The Villejuif leaflet, also known as the Villejuif flyer and the Villejuif list, was a pamphlet which enjoyed wide distribution. The leaflet listed a number of safe food additives with their E numbers as alleged carcinogens. The leaflet caused mass panic in Europe in the late 1970s and 1980s. One of the entries on the list was citric acid. Its name derives from its false claim to have been produced at the hospital in Villejuif.
History
The earliest known sighting of the leaflet was in February 1976, in the form of a single typewritten page in France. Homemade copies were spread across Europe for a decade in the form of a leaflet or flyer pamphlet that was distributed between friends and apart from citric acid included 16 other chemicals in a list of substances that it called dangerous toxins and carcinogens. The original author of the typewritten list was never found, and the leaflet affected about 7 million people in its uncontrollable propagation. In a survey of 150 housewives, 19% said they have stopped buying these brands, and 69% planned to do so.
List contents
Multiple versions of this leaflet circulated, the exact set of suspect and dangerous substances differing from version to version. The following substances have been included on at least one such leaflet:
The rumour, considered one of the most important experienced in the French society, spread via a translated leaflet in Great Britain, Germany, Italy, the Middle East, and Africa. Journalists working for newspapers distributed the list of alleged carcinogens verbatim; even a 1984 book written by a medical doctor aiming at informing the general public about the dangers of cancer included the substances in the flyer in a list of carcinogens, without checking the flyer's accuracy.

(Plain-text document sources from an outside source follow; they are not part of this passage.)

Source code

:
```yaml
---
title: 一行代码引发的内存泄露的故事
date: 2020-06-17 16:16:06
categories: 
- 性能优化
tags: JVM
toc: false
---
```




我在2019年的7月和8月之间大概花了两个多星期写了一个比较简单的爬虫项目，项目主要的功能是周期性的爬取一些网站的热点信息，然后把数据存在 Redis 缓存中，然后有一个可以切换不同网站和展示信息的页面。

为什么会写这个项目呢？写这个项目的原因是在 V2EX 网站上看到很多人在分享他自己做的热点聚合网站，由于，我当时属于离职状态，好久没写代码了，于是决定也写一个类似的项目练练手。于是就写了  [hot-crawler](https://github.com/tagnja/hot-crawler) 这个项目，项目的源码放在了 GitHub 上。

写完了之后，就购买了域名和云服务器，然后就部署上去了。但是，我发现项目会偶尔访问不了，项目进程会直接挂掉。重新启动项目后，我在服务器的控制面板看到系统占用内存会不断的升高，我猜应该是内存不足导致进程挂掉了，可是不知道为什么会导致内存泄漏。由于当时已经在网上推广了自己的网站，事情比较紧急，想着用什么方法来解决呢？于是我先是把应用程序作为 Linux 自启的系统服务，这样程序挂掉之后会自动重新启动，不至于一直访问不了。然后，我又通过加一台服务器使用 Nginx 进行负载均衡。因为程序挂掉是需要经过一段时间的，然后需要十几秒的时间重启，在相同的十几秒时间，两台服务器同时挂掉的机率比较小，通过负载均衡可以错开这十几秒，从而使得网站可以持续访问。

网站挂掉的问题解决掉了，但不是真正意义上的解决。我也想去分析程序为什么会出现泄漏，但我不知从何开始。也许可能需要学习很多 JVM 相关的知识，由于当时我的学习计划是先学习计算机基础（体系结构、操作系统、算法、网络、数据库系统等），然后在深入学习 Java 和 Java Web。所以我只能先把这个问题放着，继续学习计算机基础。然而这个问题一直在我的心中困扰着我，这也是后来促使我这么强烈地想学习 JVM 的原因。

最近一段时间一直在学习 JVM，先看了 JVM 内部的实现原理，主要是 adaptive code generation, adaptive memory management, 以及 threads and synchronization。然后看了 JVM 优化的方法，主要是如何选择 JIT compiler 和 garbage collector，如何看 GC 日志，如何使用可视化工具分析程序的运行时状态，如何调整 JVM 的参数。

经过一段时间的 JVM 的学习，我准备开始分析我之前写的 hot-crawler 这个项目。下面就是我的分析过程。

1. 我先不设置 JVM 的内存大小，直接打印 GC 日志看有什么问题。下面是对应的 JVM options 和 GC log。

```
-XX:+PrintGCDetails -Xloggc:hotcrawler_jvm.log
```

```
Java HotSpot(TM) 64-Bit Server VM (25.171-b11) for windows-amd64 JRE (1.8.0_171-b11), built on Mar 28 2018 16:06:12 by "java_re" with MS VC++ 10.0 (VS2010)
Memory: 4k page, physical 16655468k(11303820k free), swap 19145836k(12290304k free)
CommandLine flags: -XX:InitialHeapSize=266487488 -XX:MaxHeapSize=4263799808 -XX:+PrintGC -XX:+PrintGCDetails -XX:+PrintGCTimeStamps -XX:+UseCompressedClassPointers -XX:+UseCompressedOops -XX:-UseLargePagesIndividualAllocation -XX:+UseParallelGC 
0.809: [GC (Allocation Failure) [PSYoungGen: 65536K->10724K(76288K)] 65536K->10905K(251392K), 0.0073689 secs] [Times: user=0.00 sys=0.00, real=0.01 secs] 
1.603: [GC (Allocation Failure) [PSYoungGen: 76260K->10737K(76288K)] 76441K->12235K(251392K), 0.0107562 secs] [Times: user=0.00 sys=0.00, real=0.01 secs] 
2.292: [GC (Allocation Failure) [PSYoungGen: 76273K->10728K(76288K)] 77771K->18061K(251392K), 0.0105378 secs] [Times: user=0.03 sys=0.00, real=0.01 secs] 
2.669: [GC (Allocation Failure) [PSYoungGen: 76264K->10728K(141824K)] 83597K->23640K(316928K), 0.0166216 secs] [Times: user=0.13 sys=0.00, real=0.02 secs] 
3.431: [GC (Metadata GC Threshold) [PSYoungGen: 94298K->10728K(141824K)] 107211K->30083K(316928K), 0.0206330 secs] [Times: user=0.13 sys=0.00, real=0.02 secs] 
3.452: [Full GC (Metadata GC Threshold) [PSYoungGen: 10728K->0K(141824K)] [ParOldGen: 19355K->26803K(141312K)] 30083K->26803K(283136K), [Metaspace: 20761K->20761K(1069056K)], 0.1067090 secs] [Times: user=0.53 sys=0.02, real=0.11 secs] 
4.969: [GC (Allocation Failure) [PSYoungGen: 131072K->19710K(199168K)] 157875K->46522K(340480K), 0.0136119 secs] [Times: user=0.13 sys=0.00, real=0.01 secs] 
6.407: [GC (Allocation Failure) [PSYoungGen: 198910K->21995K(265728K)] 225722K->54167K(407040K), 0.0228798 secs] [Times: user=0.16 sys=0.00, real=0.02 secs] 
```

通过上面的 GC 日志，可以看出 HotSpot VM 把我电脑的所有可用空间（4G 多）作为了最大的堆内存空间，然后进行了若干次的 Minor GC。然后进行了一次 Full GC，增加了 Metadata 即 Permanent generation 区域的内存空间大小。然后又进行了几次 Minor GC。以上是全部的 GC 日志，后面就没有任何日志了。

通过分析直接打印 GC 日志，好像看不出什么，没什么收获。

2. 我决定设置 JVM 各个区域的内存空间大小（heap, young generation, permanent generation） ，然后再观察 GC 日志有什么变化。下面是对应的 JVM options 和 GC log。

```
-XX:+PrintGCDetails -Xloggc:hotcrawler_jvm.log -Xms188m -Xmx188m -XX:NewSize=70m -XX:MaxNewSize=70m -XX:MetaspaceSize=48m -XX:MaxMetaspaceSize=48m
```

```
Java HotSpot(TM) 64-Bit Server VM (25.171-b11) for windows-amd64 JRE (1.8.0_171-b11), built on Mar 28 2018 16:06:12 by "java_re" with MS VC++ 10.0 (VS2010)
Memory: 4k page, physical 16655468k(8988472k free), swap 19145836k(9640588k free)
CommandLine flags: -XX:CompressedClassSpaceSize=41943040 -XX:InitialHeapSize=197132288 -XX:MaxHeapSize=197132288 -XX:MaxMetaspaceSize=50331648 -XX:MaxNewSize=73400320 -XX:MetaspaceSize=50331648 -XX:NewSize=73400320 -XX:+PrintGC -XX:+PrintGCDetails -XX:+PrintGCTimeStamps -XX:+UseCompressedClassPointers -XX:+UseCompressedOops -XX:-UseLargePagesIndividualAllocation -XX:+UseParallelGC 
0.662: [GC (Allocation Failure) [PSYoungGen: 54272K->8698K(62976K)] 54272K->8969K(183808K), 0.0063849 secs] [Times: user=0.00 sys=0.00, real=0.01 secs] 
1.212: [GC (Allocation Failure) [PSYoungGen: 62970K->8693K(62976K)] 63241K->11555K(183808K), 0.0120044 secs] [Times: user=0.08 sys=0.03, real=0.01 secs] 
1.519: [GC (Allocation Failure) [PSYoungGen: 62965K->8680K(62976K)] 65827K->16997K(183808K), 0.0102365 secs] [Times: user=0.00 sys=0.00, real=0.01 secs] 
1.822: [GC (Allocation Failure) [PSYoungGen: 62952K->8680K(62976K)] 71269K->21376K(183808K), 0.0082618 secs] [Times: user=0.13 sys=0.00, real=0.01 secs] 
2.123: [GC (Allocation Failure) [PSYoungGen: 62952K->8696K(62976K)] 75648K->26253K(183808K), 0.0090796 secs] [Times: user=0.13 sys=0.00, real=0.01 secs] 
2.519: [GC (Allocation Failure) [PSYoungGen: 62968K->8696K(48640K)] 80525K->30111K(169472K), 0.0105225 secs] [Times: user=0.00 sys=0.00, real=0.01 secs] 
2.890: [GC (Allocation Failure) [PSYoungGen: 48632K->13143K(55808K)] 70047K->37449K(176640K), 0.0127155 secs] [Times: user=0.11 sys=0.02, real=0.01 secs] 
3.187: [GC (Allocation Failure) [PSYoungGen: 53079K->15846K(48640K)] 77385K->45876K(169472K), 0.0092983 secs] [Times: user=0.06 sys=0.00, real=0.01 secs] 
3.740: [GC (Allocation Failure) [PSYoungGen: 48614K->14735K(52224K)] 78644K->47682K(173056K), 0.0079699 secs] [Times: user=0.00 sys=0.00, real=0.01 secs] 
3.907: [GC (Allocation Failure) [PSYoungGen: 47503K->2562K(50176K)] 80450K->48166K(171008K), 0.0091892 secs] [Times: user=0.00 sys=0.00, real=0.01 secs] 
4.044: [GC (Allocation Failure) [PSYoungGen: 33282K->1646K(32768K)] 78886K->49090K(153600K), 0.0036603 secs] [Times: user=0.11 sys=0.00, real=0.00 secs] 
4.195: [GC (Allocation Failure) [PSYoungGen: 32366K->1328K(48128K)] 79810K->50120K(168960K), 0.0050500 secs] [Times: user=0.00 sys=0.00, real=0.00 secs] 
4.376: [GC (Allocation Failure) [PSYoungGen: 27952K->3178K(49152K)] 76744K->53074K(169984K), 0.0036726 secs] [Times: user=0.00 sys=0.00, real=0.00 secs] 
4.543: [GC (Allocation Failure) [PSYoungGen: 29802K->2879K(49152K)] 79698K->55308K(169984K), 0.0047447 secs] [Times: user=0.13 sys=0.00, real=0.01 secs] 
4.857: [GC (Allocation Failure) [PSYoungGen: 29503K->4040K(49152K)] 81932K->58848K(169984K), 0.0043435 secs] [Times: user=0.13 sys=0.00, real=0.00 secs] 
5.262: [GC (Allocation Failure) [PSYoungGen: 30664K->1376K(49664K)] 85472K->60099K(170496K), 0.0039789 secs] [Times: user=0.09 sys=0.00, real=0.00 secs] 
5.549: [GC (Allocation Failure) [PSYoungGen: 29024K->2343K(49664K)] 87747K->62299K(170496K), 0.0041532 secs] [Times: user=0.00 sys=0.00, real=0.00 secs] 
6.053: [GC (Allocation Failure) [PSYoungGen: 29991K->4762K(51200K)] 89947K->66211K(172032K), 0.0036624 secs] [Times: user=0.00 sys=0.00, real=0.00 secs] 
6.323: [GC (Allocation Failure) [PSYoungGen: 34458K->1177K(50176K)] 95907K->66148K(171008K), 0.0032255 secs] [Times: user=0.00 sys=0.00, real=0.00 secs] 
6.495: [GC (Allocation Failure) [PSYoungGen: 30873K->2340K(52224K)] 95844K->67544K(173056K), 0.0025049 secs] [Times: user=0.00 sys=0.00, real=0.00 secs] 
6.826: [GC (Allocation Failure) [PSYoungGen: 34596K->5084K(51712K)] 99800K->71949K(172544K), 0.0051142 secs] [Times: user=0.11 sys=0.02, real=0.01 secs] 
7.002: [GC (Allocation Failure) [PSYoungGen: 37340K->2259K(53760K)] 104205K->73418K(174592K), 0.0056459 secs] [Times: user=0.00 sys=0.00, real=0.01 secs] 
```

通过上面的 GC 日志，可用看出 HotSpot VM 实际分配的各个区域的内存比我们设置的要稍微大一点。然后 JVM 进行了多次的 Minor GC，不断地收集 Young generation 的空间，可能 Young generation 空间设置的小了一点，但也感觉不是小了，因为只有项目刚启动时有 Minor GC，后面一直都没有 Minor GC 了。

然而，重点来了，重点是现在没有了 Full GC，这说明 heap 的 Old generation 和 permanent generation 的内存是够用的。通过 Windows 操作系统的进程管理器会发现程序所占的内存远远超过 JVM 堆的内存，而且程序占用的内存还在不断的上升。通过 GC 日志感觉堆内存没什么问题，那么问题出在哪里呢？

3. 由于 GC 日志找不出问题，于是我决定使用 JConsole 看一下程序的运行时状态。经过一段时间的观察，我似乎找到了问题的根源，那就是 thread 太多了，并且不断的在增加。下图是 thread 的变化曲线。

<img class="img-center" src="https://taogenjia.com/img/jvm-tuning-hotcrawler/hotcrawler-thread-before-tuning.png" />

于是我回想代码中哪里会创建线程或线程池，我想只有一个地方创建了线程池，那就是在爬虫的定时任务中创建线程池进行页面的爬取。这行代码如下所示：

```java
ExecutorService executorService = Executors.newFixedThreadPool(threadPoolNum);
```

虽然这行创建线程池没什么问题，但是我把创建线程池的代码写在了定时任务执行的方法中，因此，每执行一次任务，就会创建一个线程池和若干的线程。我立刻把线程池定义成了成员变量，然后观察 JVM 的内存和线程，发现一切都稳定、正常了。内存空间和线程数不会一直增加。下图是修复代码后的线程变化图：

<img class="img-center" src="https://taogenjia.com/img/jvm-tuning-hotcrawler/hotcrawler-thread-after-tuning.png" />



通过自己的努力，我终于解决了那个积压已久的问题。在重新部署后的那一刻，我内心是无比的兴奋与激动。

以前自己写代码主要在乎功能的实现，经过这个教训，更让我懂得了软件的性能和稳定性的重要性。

It was reproduced many times by many individuals as friends sought to inform other friends of the harmful chemicals in their food, and in the course of uncontrolled copying a version of the leaflet included the name of the Villejuif Hospital, making victims to the rumour believe that the list was authorised by it. Even though the hospital denied any association, it was unable to stop the further dissemination of the flyer, which went on from hand to hand until at least 1986 and was passed to elementary schools, organisations, and even various hospitals, while medical schools and pharmacy schools also fell victim to the list because of its reference to the well-known hospital of Villejuif.
Possible explanations
Citric acid is important for a chemical process named Krebs cycle, but Krebs means cancer in German, and it has been suggested that this linguistic confusion may have been responsible for false claims that citric acid is carcinogenic.